_Aim of the exercise_. Count how many lines below include the word "subsection". Answer with a number only.

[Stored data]
+---+

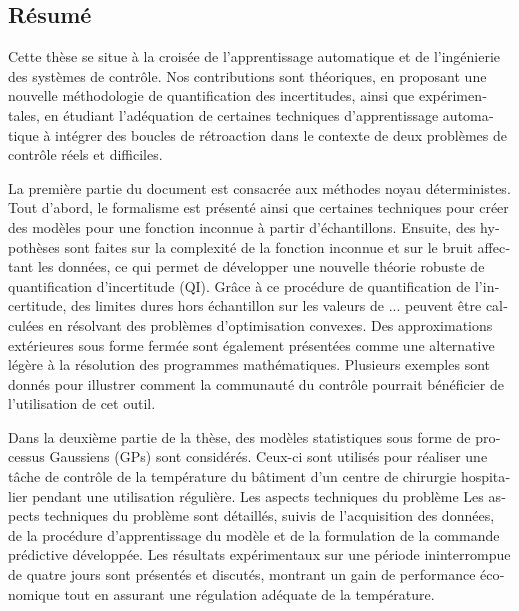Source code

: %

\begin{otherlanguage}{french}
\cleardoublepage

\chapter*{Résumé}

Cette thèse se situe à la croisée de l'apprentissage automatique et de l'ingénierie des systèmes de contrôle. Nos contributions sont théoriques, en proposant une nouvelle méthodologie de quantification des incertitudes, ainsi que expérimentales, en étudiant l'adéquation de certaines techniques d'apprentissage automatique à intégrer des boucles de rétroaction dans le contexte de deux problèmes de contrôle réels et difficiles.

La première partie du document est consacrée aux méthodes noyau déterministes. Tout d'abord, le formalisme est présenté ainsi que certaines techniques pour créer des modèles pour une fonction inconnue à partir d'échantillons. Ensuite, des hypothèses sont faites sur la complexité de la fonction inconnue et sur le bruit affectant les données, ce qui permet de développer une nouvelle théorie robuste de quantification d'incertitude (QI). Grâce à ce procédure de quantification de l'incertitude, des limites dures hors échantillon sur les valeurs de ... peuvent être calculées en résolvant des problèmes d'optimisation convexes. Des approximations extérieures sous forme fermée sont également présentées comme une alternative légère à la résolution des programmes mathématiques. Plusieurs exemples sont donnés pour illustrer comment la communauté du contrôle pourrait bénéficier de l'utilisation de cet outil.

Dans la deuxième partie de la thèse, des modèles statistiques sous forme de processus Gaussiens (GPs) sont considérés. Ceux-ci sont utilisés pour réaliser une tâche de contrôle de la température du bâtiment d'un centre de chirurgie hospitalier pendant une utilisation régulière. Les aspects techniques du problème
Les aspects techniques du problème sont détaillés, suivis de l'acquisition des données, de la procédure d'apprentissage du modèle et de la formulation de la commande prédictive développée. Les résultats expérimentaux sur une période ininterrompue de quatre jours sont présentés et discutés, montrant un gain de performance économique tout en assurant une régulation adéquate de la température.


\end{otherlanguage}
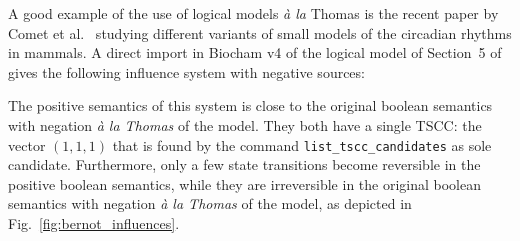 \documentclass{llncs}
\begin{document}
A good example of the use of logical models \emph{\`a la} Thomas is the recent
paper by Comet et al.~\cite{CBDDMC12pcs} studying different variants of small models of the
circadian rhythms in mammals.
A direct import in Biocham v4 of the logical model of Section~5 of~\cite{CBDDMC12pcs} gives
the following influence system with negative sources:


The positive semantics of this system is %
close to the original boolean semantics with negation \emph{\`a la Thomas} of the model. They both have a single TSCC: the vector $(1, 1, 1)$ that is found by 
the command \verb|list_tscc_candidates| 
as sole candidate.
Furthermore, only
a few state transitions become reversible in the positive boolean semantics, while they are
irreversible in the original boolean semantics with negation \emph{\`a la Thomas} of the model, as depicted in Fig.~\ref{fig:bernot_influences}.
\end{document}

+---+

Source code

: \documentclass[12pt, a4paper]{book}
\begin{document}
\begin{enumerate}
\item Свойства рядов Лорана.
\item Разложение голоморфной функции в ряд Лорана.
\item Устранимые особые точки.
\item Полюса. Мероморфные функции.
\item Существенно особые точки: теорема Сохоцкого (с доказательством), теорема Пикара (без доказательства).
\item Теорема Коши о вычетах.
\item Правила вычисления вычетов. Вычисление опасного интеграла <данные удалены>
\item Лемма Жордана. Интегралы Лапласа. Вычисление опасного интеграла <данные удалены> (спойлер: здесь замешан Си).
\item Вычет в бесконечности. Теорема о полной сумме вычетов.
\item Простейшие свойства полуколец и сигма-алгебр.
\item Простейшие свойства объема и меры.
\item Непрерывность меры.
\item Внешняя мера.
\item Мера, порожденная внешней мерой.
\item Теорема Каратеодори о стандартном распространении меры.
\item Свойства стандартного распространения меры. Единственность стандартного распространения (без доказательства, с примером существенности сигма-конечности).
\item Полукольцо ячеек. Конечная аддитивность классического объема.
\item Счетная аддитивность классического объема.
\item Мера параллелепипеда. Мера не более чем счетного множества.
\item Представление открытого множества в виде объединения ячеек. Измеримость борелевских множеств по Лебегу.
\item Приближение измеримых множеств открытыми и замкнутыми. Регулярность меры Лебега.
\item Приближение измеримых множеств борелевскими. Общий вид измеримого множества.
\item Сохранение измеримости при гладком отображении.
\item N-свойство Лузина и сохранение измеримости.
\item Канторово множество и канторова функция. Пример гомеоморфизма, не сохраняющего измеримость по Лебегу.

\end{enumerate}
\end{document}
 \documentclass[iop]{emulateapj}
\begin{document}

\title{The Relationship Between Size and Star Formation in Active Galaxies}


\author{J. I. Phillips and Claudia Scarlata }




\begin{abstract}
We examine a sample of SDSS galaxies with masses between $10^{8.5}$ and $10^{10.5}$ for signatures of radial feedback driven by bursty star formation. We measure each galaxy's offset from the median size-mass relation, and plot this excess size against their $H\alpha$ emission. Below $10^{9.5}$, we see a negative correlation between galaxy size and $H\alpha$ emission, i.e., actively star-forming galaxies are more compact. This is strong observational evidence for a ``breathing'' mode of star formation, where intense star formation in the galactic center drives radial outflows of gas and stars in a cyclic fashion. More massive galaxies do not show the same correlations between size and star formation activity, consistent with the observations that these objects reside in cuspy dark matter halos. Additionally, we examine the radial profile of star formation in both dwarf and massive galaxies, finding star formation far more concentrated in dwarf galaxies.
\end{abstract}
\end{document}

+---+

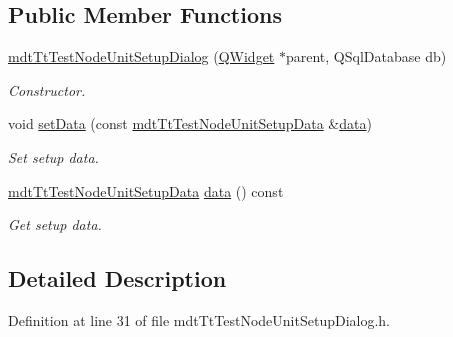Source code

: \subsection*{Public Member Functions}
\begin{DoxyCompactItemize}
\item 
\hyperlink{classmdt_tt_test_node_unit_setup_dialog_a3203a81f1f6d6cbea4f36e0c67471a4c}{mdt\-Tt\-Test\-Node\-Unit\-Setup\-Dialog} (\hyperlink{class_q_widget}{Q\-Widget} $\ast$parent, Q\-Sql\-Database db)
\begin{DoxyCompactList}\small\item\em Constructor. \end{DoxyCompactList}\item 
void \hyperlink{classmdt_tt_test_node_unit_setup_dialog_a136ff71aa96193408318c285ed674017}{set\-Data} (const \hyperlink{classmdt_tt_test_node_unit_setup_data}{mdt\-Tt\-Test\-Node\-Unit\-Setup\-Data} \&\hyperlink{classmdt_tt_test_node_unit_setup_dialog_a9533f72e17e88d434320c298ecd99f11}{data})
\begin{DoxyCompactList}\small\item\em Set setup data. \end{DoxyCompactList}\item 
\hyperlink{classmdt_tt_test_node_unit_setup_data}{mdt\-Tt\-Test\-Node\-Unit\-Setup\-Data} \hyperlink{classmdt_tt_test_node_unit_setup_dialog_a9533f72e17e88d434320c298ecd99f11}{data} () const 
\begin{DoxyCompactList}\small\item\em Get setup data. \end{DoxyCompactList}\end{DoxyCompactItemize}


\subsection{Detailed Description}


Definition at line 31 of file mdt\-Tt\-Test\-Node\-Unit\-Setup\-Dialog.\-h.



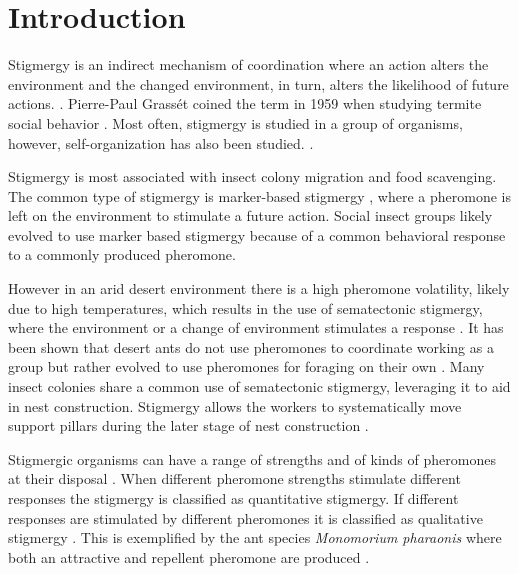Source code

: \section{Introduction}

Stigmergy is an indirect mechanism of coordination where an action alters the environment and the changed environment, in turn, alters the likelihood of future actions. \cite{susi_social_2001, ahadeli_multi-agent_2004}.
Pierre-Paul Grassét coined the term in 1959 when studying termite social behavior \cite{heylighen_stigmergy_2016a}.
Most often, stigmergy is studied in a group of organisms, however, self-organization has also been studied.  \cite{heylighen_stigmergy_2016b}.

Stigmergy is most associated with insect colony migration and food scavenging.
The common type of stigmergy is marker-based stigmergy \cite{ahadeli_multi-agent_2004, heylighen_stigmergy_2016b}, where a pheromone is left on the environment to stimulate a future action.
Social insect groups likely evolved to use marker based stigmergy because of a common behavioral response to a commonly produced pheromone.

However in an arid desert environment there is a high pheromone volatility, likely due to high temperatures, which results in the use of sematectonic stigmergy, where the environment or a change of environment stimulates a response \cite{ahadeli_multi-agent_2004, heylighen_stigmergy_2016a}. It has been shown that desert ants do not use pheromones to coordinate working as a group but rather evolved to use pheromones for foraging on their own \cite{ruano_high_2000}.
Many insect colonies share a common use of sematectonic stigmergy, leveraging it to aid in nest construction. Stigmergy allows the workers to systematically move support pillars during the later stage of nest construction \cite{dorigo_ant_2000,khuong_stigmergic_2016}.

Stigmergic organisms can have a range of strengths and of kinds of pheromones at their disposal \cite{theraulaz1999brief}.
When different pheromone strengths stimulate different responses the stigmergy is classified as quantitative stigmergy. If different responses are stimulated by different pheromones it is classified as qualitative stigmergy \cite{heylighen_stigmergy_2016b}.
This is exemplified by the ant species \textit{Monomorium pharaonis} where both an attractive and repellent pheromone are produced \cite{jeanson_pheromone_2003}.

+---+

_Output of the exercise_. 2